One of the advantages of being this age is that I’ve stopped caring about comments like that. As my father observes, whatever age you actually are, you still feel 25 on the inside. As I spent my formative years listening to The Who and the Rolling Stones, anyone expecting me to grow old gracefully is in for a shock.
In particular, since I turned 50, there are many more things I consider a waste of time; of which more anon, perhaps, in some later rant. Admittedly I do now want a big garden shed, but only so that I can fit a regulation 6′ x 4′ wargaming table in it, so I do not yet consider myself middle-aged.

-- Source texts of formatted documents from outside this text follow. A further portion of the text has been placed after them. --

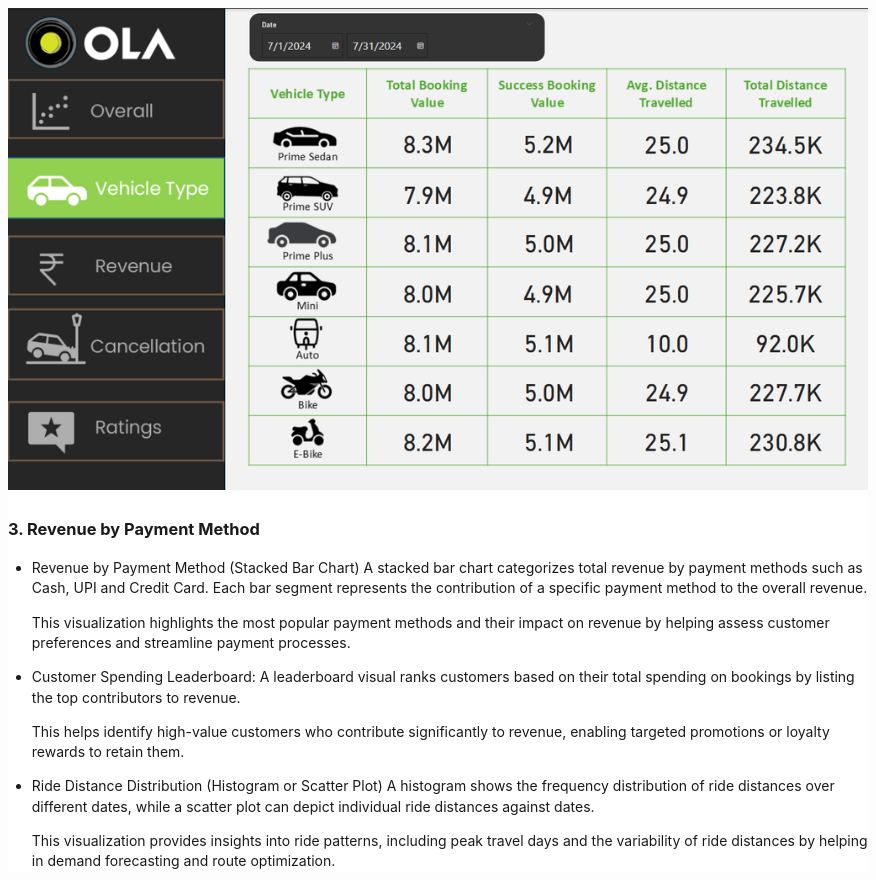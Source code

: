 ![alt image](https://github.com/soumil-saurya/Ola_Data_Analysis/blob/main/Vehicle%20Type%20Dashboard%20Screenshot.png?raw=true)

### 3. Revenue by Payment Method
-    Revenue by Payment Method (Stacked Bar Chart)
     A stacked bar chart categorizes total revenue by payment methods such as Cash, UPI and Credit Card. Each bar segment represents the contribution of a specific payment method to the overall revenue.

     This visualization highlights the most popular payment methods and their impact on revenue by helping assess customer preferences and streamline payment processes.

-    Customer Spending Leaderboard:
     A leaderboard visual ranks customers based on their total spending on bookings by listing the top contributors to revenue.

     This helps identify high-value customers who contribute significantly to revenue, enabling targeted promotions or loyalty rewards to retain them.

-    Ride Distance Distribution (Histogram or Scatter Plot)
     A histogram shows the frequency distribution of ride distances over different dates, while a scatter plot can depict individual ride distances against dates.

     This visualization provides insights into ride patterns, including peak travel days and the variability of ride distances by helping in demand forecasting and route optimization.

In a tenuous connection to the above (it also has a 51 in it), last night I looked through some family history papers left by my mother when she died, including extracts from the 1851 census for our home town. Several things seem strange to the modern eye:
- The number of children per family. Much larger than today, and (from other records in the same folder) a scary number of them died before they reached a year old.
- Women have no profession listed other than “wife” or “unmarried”. (With one exception, noted as a “tapeweaver”.)
- Some of the listed occupations are hard to understand; it took me quite a while to find out that a “peruke maker” made wigs.
I wonder what my great-grandchildren, if any, will make of what I do for a living?